A Passive Functional or Cosmetic upper extremity prosthetic device is
similar in appearance to the non-affected arm or hand and replaces what
was lost. It provides simple aid in balancing and carrying. The
advantages of this type of prosthesis is that they can be cosmetically
appealing; lightweight; simple to use; there is little maintenance; they
are great for partial hands and provides opposition.
Body Powered / Conventional.
A Body Powered or Conventional upper extremity prosthetic device is
operated by a harness system. The harness system is controlled by
specific body movements. The advantages of a conventional prosthesis is
that the heavy duty construction of the device gives it a long life; it
offers proprioception; it's less expensive and lighter in weight than
myoelectric devices; and there is a reduced cost and maintenance.
Adaptive / Recreational.
A Recreational or Adaptive upper extremity prosthetic device is
customized for a specific function or recreational activity. There are
various adaptive devices available for activities such as skiing, golf,
fishing, construction work, shooting pool, playing guitar and so much
more.
Lower Extremity
Prosthetics
Transmetatarsal.
The transmetatarsal amputation is more involved than a simple toe
amputation. This type of amputation can sometimes cause one to lose all
five toes. Numerous prosthetic applications are available for this type
of loss.
Chopart / Symes.
A Chopart amputation is performed at the mid-foot. A Symes amputation is performed at the ankle.
Transtibial.
A transtibial amputation, or otherwise known as a below-knee amputation,
is an amputation that occurs below the knee joint. Most patients who
receive transtibial amputations are very successful prosthetic wearers.

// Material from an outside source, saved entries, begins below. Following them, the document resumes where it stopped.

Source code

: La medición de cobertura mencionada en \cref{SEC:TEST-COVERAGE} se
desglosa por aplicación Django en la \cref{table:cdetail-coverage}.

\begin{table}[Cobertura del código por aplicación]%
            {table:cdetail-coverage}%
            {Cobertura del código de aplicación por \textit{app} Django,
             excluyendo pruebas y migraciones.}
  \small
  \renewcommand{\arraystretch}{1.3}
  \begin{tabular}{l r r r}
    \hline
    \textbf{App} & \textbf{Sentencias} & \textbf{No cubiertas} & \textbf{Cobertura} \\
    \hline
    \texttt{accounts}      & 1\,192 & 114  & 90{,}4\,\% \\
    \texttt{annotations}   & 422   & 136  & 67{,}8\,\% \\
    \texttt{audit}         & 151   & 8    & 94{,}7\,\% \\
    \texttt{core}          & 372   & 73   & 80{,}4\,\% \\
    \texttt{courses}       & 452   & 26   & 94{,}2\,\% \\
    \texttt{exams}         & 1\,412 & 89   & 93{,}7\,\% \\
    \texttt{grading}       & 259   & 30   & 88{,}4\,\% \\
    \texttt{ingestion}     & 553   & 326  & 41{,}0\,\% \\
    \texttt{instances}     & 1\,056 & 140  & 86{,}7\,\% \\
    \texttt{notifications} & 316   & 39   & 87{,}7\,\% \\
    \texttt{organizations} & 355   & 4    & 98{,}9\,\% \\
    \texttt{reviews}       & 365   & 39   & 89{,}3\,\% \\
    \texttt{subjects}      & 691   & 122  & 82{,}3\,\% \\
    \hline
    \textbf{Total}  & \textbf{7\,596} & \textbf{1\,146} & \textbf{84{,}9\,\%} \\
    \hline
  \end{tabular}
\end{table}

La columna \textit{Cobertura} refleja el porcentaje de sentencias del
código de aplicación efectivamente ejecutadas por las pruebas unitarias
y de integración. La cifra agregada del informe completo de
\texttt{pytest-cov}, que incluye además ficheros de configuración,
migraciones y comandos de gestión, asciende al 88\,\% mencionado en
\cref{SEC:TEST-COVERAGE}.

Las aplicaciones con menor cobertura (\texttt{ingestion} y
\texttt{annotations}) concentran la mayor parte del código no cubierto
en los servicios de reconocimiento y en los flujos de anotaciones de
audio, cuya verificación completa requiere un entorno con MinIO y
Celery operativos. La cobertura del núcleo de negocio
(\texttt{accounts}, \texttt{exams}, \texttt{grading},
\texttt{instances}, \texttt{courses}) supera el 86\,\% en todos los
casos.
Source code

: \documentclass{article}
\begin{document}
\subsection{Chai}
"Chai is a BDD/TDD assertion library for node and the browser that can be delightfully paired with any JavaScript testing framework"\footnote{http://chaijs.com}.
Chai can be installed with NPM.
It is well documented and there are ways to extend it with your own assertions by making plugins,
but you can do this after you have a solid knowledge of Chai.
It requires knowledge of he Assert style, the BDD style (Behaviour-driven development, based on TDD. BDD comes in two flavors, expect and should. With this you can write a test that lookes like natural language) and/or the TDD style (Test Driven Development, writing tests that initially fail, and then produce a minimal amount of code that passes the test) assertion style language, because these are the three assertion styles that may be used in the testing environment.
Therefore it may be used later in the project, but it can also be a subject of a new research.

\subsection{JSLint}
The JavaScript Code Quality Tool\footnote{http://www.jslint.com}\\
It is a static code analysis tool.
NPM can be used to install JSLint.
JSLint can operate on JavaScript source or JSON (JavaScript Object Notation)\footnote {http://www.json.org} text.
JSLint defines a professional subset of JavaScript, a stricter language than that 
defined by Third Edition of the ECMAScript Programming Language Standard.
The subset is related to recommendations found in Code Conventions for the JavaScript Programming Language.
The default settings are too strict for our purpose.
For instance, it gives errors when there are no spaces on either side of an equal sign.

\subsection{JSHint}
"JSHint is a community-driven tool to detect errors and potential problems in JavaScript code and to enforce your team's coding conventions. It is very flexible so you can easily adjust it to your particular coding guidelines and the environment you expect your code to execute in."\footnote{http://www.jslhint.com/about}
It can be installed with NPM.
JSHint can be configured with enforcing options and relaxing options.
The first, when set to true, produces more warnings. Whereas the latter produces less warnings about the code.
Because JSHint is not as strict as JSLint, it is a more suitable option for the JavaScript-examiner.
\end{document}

There are numerous suspension systems and designs available for
transtibial amputees. The patient's prosthetist will work closely with
the patient to determine his or her goals and activity levels to create
the appropriate prosthetic system.
Knee Disarticulation.
A knee disarticulation is performed through the knee joint.
Transfemoral.
A transfemoral amputation, or otherwise known as an above-knee
amputation, occurs in the thigh, through the femoral bone (femur). While
no amputation is easy to adapt to, the transfemoral
amputation does offer more challenges than the lower level amputations.
This level of amputation definitely requires more energy when walking
with a prosthetic device. A transfemoral prosthesis is more complex
because of the addition of a knee joint. There are many systems
available for amputees, including many high-tech options.
Hip Disarticulation & Hemipelvectomy.
The hip disarticulation amputation involves removing the femur in its
entirety, but leaving the pelvis intact. The hemipelvectomy amputation
involves removing the femur and a portion of the pelvis. These are the
least common levels of amputation. The main causes for these types of
amputations are trauma and osteosarcoma (cancer).